Thursday, July 9, 2009

Internet radio, music industry settle on royalties

The LA Times reports that record labels and internet radio stations have struck a deal that should ease the cost of paying royalties on songs played. Proponents of online radio, such as Pandora co-founder Tim Westergren, feared that the fee structure set in 2007 would cause the fledgling industry to fail.

Under the old agreement, online radio stations were to pay a per-song, per-play royalty beginning at around .08 cent and rising to .19 cent by 2010. Under the new agreement, online radio sites pay a slightly lower per-song royalty (.08 cent to .14 cent) or 25 percent of their revenue, whichever is greater. For a company like Pandora, which has 30 million registered users, this could be enough of a push to enable them to make a profit and continue to operate.
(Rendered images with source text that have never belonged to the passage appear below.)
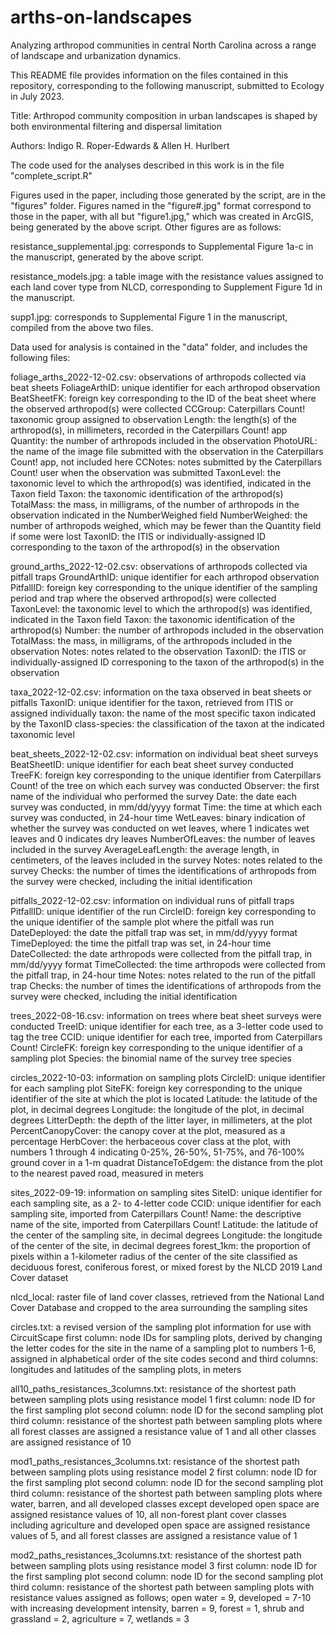 # arths-on-landscapes
Analyzing arthropod communities in central North Carolina across a range of landscape and urbanization dynamics.

This README file provides information on the files contained in this repository, corresponding to the following manuscript, submitted to Ecology in July 2023.

Title: Arthropod community composition in urban landscapes is shaped by both environmental filtering and dispersal limitation

Authors: Indigo R. Roper-Edwards & Allen H. Hurlbert

The code used for the analyses described in this work is in the file "complete_script.R"

Figures used in the paper, including those generated by the script, are in the "figures" folder. Figures named in the "figure#.jpg" format correspond to those in the paper, with all but "figure1.jpg," which was created in ArcGIS, being generated by the above script. Other figures are as follows:

resistance_supplemental.jpg: corresponds to Supplemental Figure 1a-c in the manuscript, generated by the above script.

resistance_models.jpg: a table image with the resistance values assigned to each land cover type from NLCD, corresponding to Supplement Figure 1d in the manuscript.

supp1.jpg: corresponds to Supplemental Figure 1 in the manuscript, compiled from the above two files.

Data used for analysis is contained in the "data" folder, and includes the following files:

foliage_arths_2022-12-02.csv: observations of arthropods collected via beat sheets
  FoliageArthID: unique identifier for each arthropod observation
  BeatSheetFK: foreign key corresponding to the ID of the beat sheet where the observed arthropod(s) were collected
  CCGroup: Caterpillars Count! taxonomic group assigned to observation
  Length: the length(s) of the arthropod(s), in millimeters, recorded in the Caterpillars Count! app
  Quantity: the number of arthropods included in the observation
  PhotoURL: the name of the image file submitted with the observation in the Caterpillars Count! app, not included here
  CCNotes: notes submitted by the Caterpillars Count! user when the observation was submitted
  TaxonLevel: the taxonomic level to which the arthropod(s) was identified, indicated in the Taxon field
  Taxon: the taxonomic identification of the arthropod(s)
  TotalMass: the mass, in milligrams, of the number of arthropods in the observation indicated in the NumberWeighed field
  NumberWeighed: the number of arthropods weighed, which may be fewer than the Quantity field if some were lost
  TaxonID: the ITIS or individually-assigned ID corresponding to the taxon of the arthropod(s) in the observation
  
ground_arths_2022-12-02.csv: observations of arthropods collected via pitfall traps
  GroundArthID: unique identifier for each arthropod observation
  PitfallID: foreign key corresponding to the unique identifier of the sampling period and trap where the observed arthropod(s) were collected
  TaxonLevel: the taxonomic level to which the arthropod(s) was identified, indicated in the Taxon field
  Taxon: the taxonomic identification of the arthropod(s)
  Number: the number of arthropods included in the observation
  TotalMass: the mass, in milligrams, of the arthropods included in the observation
  Notes: notes related to the observation
  TaxonID: the ITIS or individually-assigned ID corresponing to the taxon of the arthropod(s) in the observation
  
taxa_2022-12-02.csv: information on the taxa observed in beat sheets or pitfalls
  TaxonID: unique identifier for the taxon, retrieved from ITIS or assigned individually
  taxon: the name of the most specific taxon indicated by the TaxonID
  class-species: the classification of the taxon at the indicated taxonomic level
  
beat_sheets_2022-12-02.csv: information on individual beat sheet surveys
  BeatSheetID: unique identifier for each beat sheet survey conducted
  TreeFK: foreign key corresponding to the unique identifier from Caterpillars Count! of the tree on which each survey was conducted
  Observer: the first name of the individual who performed the survey
  Date: the date each survey was conducted, in mm/dd/yyyy format
  Time: the time at which each survey was conducted, in 24-hour time
  WetLeaves: binary indication of whether the survey was conducted on wet leaves, where 1 indicates wet leaves and 0 indicates dry leaves
  NumberOfLeaves: the number of leaves included in the survey
  AverageLeafLength: the average length, in centimeters, of the leaves included in the survey
  Notes: notes related to the survey
  Checks: the number of times the identifications of arthropods from the survey were checked, including the initial identification
  
pitfalls_2022-12-02.csv: information on individual runs of pitfall traps
  PitfallID: unique identifier of the run
  CircleID: foreign key corresponding to the unique identifier of the sample plot where the pitfall was run
  DateDeployed: the date the pitfall trap was set, in mm/dd/yyyy format
  TimeDeployed: the time the pitfall trap was set, in 24-hour time
  DateCollected: the date arthropods were collected from the pitfall trap, in mm/dd/yyyy format
  TimeCollected: the time arthropods were collected from the pitfall trap, in 24-hour time
  Notes: notes related to the run of the pitfall trap
  Checks: the number of times the identifications of arthropods from the survey were checked, including the initial identification
  
trees_2022-08-16.csv: information on trees where beat sheet surveys were conducted
  TreeID: unique identifier for each tree, as a 3-letter code used to tag the tree
  CCID: unique identifier for each tree, imported from Caterpillars Count!
  CircleFK: foreign key corresponding to the unique identifier of a sampling plot
  Species: the binomial name of the survey tree species
  
circles_2022-10-03: information on sampling plots
  CircleID: unique identifier for each sampling plot
  SiteFK: foreign key corresponding to the unique identifier of the site at which the plot is located
  Latitude: the latitude of the plot, in decimal degrees
  Longitude: the longitude of the plot, in decimal degrees
  LitterDepth: the depth of the litter layer, in millimeters, at the plot
  PercentCanopyCover: the canopy cover at the plot, measured as a percentage
  HerbCover: the herbaceous cover class at the plot, with numbers 1 through 4 indicating 0-25%, 26-50%, 51-75%, and 76-100% ground cover in a 1-m quadrat
  DistanceToEdgem: the distance from the plot to the nearest paved road, measured in meters
  
sites_2022-09-19: information on sampling sites
  SiteID: unique identifier for each sampling site, as a 2- to 4-letter code
  CCID: unique identifier for each sampling site, imported from Caterpillars Count!
  Name: the descriptive name of the site, imported from Caterpillars Count!
  Latitude: the latitude of the center of the sampling site, in decimal degrees
  Longitude: the longitude of the center of the site, in decimal degrees
  forest_1km: the proportion of pixels within a 1-kilometer radius of the center of the site classified as deciduous forest, coniferous forest, or mixed forest by the NLCD 2019 Land Cover dataset
  
nlcd_local: raster file of land cover classes, retrieved from the National Land Cover Database and cropped to the area surrounding the sampling sites

circles.txt: a revised version of the sampling plot information for use with CircuitScape
  first column: node IDs for sampling plots, derived by changing the letter codes for the site in the name of a sampling plot to numbers 1-6, assigned in alphabetical order of the site codes
  second and third columns: longitudes and latitudes of the sampling plots, in meters
  
all10_paths_resistances_3columns.txt: resistance of the shortest path between sampling plots using resistance model 1
  first column: node ID for the first sampling plot
  second column: node ID for the second sampling plot
  third column: resistance of the shortest path between sampling plots where all forest classes are assigned a resistance value of 1 and all other classes are assigned resistance of 10
  
mod1_paths_resistances_3columns.txt: resistance of the shortest path between sampling plots using resistance model 2
  first column: node ID for the first sampling plot
  second column: node ID for the second sampling plot
  third column: resistance of the shortest path between sampling plots where water, barren, and all developed classes except developed open space are assigned resistance values of 10, all non-forest plant cover classes including agriculture and developed open space are assigned resistance values of 5, and all forest classes are assigned a resistance value of 1
  

mod2_paths_resistances_3columns.txt: resistance of the shortest path between sampling plots using resistance model 3
  first column: node ID for the first sampling plot
  second column: node ID for the second sampling plot
  third column: resistance of the shortest path between sampling plots with resistance values assigned as follows; open water = 9, developed = 7-10 with increasing development intensity, barren = 9, forest = 1, shrub and grassland = 2, agriculture = 7, wetlands = 3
Somewhat related, and interesting to me, I heard Wired magazine editor Chris Anderson interviewed on Fresh Air (regular radio, not online). He was talking about a business model known as "freemium," wherein the vast majority of users of a service get content for free, but a very small number of people pay to get access to some premium content. His example was the Wall Street Journal, which allows free access to much of its content but charges for access to some content, presumably the type of information that would be important enough to business people to pay for but that the average news-reader wouldn't consider essential.

Anyhow, it looks like Pandora is giving this model a try. You can currently pay $36 for a year of a slight upgrade from the free service -- no ads, a desktop application to play the songs, and a couple other perks. There's no fundamental improvement over the free service (it won't play different songs, won't allow you to choose the song it plays or download songs), but I suppose that if you listened to Pandora for many hours every week, it may make a difference in your experience. It looks like they're going to also begin charging to listen to Pandora radio for more than 40 hours per month, which, by requiring payment (instead of just offering the premium service), is sort of pushing the "freemium" envelope, as it were.